**Work required**
Work out how many lines below contain the word "boundary", then give that number alone.

**Stored data**
****************

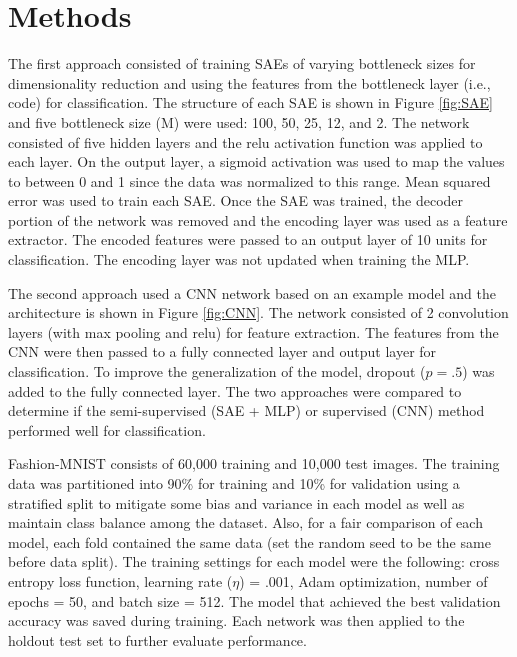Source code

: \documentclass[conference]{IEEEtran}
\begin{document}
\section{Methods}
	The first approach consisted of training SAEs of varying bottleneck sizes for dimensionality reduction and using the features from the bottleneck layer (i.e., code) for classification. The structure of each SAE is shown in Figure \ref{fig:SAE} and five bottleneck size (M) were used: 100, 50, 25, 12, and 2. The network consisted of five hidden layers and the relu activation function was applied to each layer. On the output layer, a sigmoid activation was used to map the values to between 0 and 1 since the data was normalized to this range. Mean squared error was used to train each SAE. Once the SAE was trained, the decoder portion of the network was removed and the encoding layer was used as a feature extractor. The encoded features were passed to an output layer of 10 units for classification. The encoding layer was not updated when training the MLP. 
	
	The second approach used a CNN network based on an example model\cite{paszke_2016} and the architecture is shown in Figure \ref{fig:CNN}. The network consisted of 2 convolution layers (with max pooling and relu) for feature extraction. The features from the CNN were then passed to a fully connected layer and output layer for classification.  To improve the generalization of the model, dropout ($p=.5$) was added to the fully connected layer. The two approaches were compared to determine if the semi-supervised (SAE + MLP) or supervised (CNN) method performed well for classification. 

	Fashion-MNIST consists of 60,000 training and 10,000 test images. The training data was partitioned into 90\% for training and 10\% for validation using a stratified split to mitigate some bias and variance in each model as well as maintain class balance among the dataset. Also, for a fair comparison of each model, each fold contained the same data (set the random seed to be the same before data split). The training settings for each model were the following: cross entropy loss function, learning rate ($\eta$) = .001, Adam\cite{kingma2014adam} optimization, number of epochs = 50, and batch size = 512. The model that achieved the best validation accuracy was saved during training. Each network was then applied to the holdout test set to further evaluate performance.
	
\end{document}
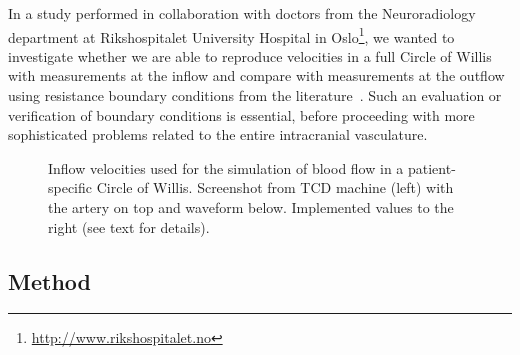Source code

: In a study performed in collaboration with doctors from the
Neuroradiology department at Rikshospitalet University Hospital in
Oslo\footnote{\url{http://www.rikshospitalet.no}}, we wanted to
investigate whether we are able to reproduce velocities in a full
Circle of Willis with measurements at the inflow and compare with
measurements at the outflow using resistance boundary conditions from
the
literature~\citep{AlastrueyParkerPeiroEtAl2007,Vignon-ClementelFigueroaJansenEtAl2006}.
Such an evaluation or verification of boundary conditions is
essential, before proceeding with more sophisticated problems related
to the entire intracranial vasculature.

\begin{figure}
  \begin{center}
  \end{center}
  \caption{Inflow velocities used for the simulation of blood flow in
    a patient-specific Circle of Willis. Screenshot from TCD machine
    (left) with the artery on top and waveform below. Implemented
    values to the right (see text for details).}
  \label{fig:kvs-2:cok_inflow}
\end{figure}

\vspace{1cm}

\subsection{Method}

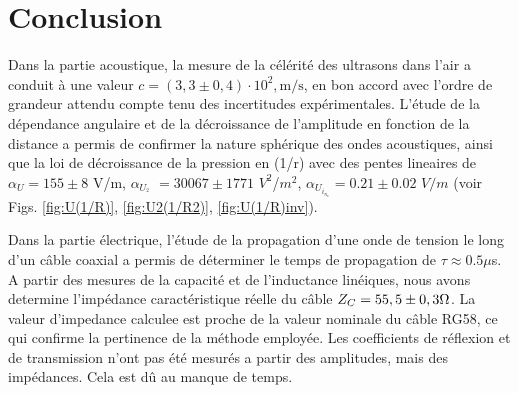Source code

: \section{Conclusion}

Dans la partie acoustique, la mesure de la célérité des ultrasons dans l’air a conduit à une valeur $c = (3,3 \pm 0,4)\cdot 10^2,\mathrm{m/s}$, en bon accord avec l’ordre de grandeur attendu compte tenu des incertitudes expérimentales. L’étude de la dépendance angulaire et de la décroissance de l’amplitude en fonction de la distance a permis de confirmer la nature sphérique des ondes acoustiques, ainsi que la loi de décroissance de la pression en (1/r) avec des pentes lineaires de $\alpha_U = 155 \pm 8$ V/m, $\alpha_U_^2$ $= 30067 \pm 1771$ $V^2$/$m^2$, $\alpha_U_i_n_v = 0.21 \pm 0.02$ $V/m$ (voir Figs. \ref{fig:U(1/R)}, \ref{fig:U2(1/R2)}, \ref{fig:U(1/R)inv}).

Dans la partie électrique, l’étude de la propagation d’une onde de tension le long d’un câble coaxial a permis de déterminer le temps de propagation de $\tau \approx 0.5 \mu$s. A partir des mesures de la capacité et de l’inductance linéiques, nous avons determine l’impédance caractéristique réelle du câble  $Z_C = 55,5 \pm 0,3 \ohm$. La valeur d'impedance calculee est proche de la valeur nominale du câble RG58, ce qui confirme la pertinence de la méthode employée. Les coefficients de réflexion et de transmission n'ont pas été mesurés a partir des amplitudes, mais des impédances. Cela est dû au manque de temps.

****************

**Response below**
2